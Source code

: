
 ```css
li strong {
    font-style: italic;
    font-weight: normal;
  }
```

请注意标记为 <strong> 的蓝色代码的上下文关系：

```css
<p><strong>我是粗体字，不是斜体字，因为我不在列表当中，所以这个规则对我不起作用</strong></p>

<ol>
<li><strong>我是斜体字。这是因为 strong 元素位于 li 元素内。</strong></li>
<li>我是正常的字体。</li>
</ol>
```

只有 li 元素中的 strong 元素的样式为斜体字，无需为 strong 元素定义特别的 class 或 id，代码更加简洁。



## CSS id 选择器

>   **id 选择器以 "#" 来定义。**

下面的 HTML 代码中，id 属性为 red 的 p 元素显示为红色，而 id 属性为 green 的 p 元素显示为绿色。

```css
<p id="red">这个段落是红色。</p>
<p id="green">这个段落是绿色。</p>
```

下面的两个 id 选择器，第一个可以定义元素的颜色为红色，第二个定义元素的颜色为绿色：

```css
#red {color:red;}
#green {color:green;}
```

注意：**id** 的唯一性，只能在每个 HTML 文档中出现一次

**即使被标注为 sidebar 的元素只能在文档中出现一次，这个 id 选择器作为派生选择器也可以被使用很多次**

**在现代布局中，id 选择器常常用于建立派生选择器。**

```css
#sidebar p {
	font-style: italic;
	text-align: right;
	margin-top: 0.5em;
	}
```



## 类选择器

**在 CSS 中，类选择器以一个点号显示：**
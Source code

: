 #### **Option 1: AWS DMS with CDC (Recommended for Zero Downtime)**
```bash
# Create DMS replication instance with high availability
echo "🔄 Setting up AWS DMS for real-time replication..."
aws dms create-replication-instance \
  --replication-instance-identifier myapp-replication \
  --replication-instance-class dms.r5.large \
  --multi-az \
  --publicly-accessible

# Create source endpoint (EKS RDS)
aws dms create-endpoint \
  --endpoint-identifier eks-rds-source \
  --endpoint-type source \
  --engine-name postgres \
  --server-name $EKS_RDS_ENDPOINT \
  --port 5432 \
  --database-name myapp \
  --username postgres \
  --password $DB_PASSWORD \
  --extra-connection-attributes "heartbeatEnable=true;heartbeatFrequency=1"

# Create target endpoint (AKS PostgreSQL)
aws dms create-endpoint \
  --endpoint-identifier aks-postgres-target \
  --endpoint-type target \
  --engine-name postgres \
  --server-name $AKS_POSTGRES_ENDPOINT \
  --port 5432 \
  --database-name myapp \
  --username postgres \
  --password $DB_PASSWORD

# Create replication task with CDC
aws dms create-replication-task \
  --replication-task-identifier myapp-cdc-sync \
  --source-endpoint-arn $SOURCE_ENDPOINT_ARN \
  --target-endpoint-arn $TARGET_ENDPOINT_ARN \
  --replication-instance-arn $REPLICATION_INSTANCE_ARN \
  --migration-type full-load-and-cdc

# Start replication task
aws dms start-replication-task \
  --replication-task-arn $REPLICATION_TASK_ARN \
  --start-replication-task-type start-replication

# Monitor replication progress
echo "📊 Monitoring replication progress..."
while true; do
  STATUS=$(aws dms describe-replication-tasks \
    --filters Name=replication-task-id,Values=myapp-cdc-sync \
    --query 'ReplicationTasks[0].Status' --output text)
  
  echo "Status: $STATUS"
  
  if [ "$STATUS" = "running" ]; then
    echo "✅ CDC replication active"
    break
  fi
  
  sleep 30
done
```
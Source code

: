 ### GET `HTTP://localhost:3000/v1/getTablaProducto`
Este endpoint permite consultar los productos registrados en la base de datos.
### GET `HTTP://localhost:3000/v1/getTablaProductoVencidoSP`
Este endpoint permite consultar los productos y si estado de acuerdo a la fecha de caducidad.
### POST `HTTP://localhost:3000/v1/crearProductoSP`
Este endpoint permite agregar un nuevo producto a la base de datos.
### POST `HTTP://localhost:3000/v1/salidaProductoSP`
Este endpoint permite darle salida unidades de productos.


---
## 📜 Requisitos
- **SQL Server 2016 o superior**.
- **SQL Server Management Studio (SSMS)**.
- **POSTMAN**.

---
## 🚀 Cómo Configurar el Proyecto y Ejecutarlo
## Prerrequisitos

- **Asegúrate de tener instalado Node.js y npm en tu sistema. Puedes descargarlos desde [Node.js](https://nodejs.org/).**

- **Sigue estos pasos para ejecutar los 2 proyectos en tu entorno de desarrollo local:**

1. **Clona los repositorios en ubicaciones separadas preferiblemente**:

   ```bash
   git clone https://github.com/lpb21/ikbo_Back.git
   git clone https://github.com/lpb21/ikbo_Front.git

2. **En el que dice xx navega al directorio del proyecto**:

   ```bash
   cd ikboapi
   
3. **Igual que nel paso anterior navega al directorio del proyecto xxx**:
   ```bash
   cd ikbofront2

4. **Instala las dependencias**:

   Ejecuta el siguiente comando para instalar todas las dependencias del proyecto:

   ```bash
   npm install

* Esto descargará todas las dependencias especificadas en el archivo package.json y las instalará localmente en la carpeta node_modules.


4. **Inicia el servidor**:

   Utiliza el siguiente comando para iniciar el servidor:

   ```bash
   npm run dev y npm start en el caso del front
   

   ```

EXERCISE REQUIREMENTS | If a line in the records has the word "permite", copy that line.

OUTPUT FOR THIS TASK |
Este endpoint permite consultar los productos registrados en la base de datos.
Este endpoint permite consultar los productos y si estado de acuerdo a la fecha de caducidad.
Este endpoint permite agregar un nuevo producto a la base de datos.
Este endpoint permite darle salida unidades de productos.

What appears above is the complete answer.